Dataset entries:
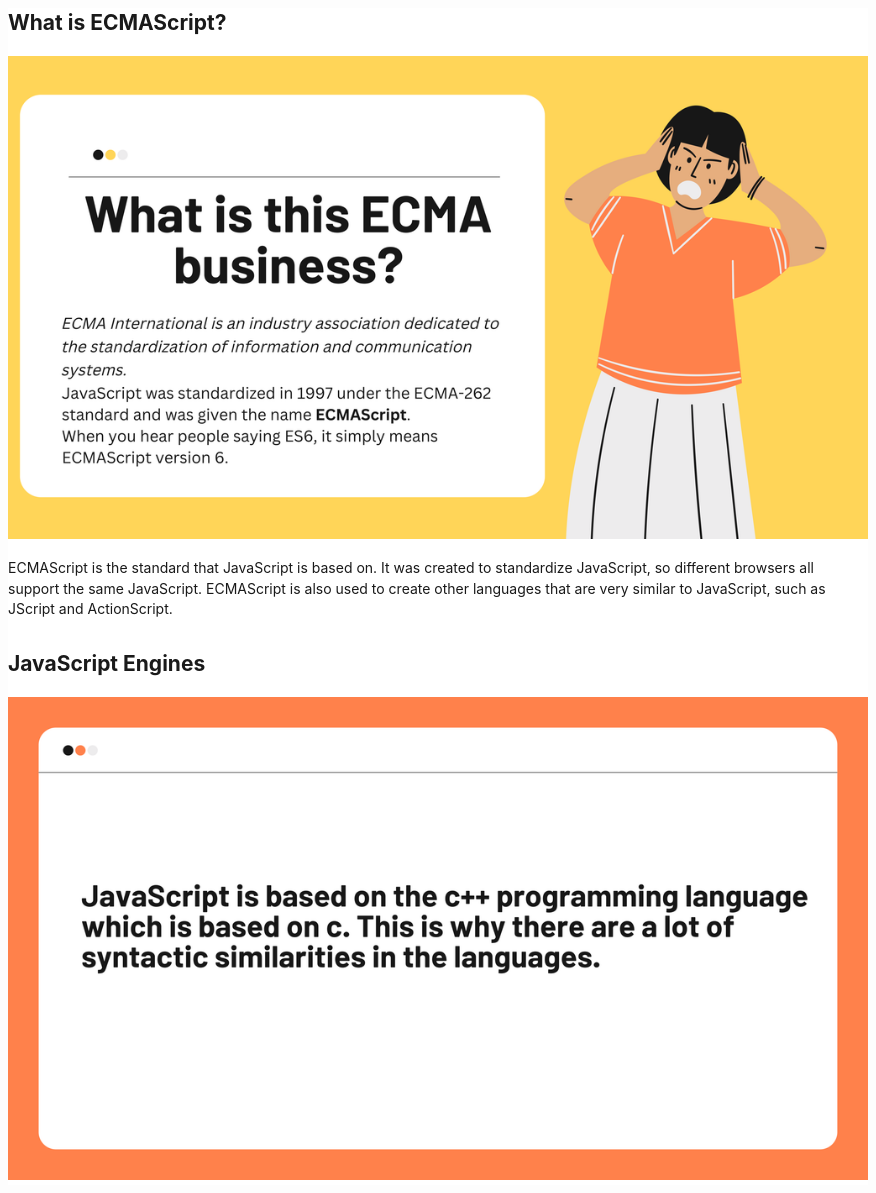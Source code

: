 ## What is ECMAScript?

![Thinking about JavaScript](./assets/5.svg)

ECMAScript is the standard that JavaScript is based on. It was created to standardize JavaScript, so different browsers all support the same JavaScript. ECMAScript is also used to create other languages that are very similar to JavaScript, such as JScript and ActionScript.

## JavaScript Engines

![Thinking about JavaScript](./assets/6.svg)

_Activity_.
Please provide an exact transcription of each line from the one holding "ECMAScript is the" through the final line of the data above.

_Exercise response_.
ECMAScript is the standard that JavaScript is based on. It was created to standardize JavaScript, so different browsers all support the same JavaScript. ECMAScript is also used to create other languages that are very similar to JavaScript, such as JScript and ActionScript.

## JavaScript Engines

![Thinking about JavaScript](./assets/6.svg)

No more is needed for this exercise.